L’ARC lui refusait cependant ces informations, arguant que l'article 241 de la Loi de l'impôt sur le revenu l'empêchait de fournir de l’information personnelle à certains organismes. Par exemple, les ministères des Finances fédéral et provinciaux y auraient accès, mais pas le directeur parlementaire du budget.

Prudence

Jean-Denis Fréchette se réjouit de l’entente, mais il demeure prudent. En fait, il conserve toutes ses options, y compris celle d'aller devant les tribunaux si les données ne s'avèrent pas satisfaisantes.

« Alors oui, c'est quelque chose qui pourrait être considéré, dépendamment du résultat le 28 février », a-t-il déclaré.

S’il obtient les données qu'il réclame, M. Fréchette a évalué qu'il lui faudrait entre six à dix mois pour faire ses calculs et établir un écart fiscal canadien, l’objectif qu’il poursuit.

Cette échéance dépendra cependant de la qualité des informations que fournira l'agence, a-t-il prévenu.

S'ils m'envoient une version papier de tous leurs dossiers dans des boîtes, évidemment, ça prendra plus de temps. C'est difficile pour moi de deviner.

Jean-Denis Fréchette

Une étude importante

Jean-Denis Fréchette explique qu’il est important de pouvoir calculer l’écart fiscal afin de connaître la capacité de l’ARC à collecter les taxes et les impôts.
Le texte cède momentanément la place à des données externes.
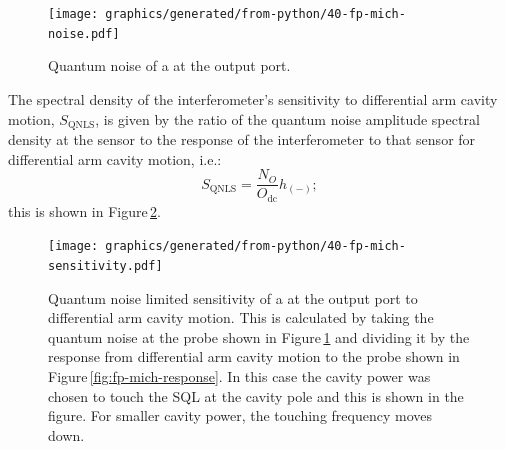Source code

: \begin{figure}
  \centering
  \texttt{[image: graphics/generated/from-python/40-fp-mich-noise.pdf]}
  \caption[Quantum noise of a \FPMI{} at the output port]{\label{fig:fp-mich-noise}Quantum noise of a \FPMI{} at the output port.}
\end{figure}

The spectral density of the interferometer's sensitivity to differential arm cavity motion, $S_{\text{QNLS}}$, is given by the ratio of the quantum noise amplitude spectral density at the sensor to the response of the interferometer to that sensor for differential arm cavity motion, i.e.:
\begin{equation}
  S_{\text{QNLS}} = \frac{N_O}{O_{\text{dc}}} h_{\left( - \right)};
\end{equation}
this is shown in Figure\,\ref{fig:fp-mich-sensitivity}.

\begin{figure}
  \centering
  \texttt{[image: graphics/generated/from-python/40-fp-mich-sensitivity.pdf]}
  \caption[Sensitivity of a \FPMI{} at the output port to differential arm cavity motion]{\label{fig:fp-mich-sensitivity}Quantum noise limited sensitivity of a \FPMI{} at the output port to differential arm cavity motion. This is calculated by taking the quantum noise at the probe shown in Figure\,\ref{fig:fp-mich-noise} and dividing it by the response from differential arm cavity motion to the probe shown in Figure\,\ref{fig:fp-mich-response}. In this case the cavity power was chosen to touch the \gls{SQL} at the cavity pole and this is shown in the figure. For smaller cavity power, the touching frequency moves down.}
\end{figure}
« En 2000, l’écart fiscal calculé par l’Agence elle-même était de 5,5 % pour la TPS qui doit être remise par les entreprises. Il était de 6,5 % en 2014, soit à peu près 2 milliards de dollars qui n’ont pas été recouverts », note M. Fréchette.

Ça veut dire qu’ils ont un certain problème à colliger cet argent-là.

Le directeur parlementaire du budget, Jean-Denis Fréchette

Le directeur parlementaire du budget relève du Parlement et remet ses rapports de vérification aux présidents du Sénat et de la Chambre des communes.

Évasion fiscale

Le gouvernement Trudeau subit des pressions pour rendre public un compte-rendu indépendant et plus précis de l'écart fiscal, surtout dans la foulée de la publication des Paradise Papers.

Plusieurs autres pays, dont le Royaume-Uni et les États-Unis, disposent d'une estimation de l'écart fiscal, mais le Canada a refusé de leur emboîter le pas, jusqu'ici.

Le gouvernement fédéral a investi près d'un million de dollars sur deux ans pour s'attaquer à l'évasion fiscale.

L'Agence du revenu du Canada a récemment estimé qu'environ 4,5 milliards $ en revenus de TPS et environ 8,8 milliards $ en impôts sur le revenu n'étaient pas perçus chaque année.

Le Conference Board du Canada estime que l'évasion fiscale et l'évitement fiscal coûtent chaque année au Trésor fédéral des sommes totales allant de 8,9 milliards à 47,8 milliards de dollars.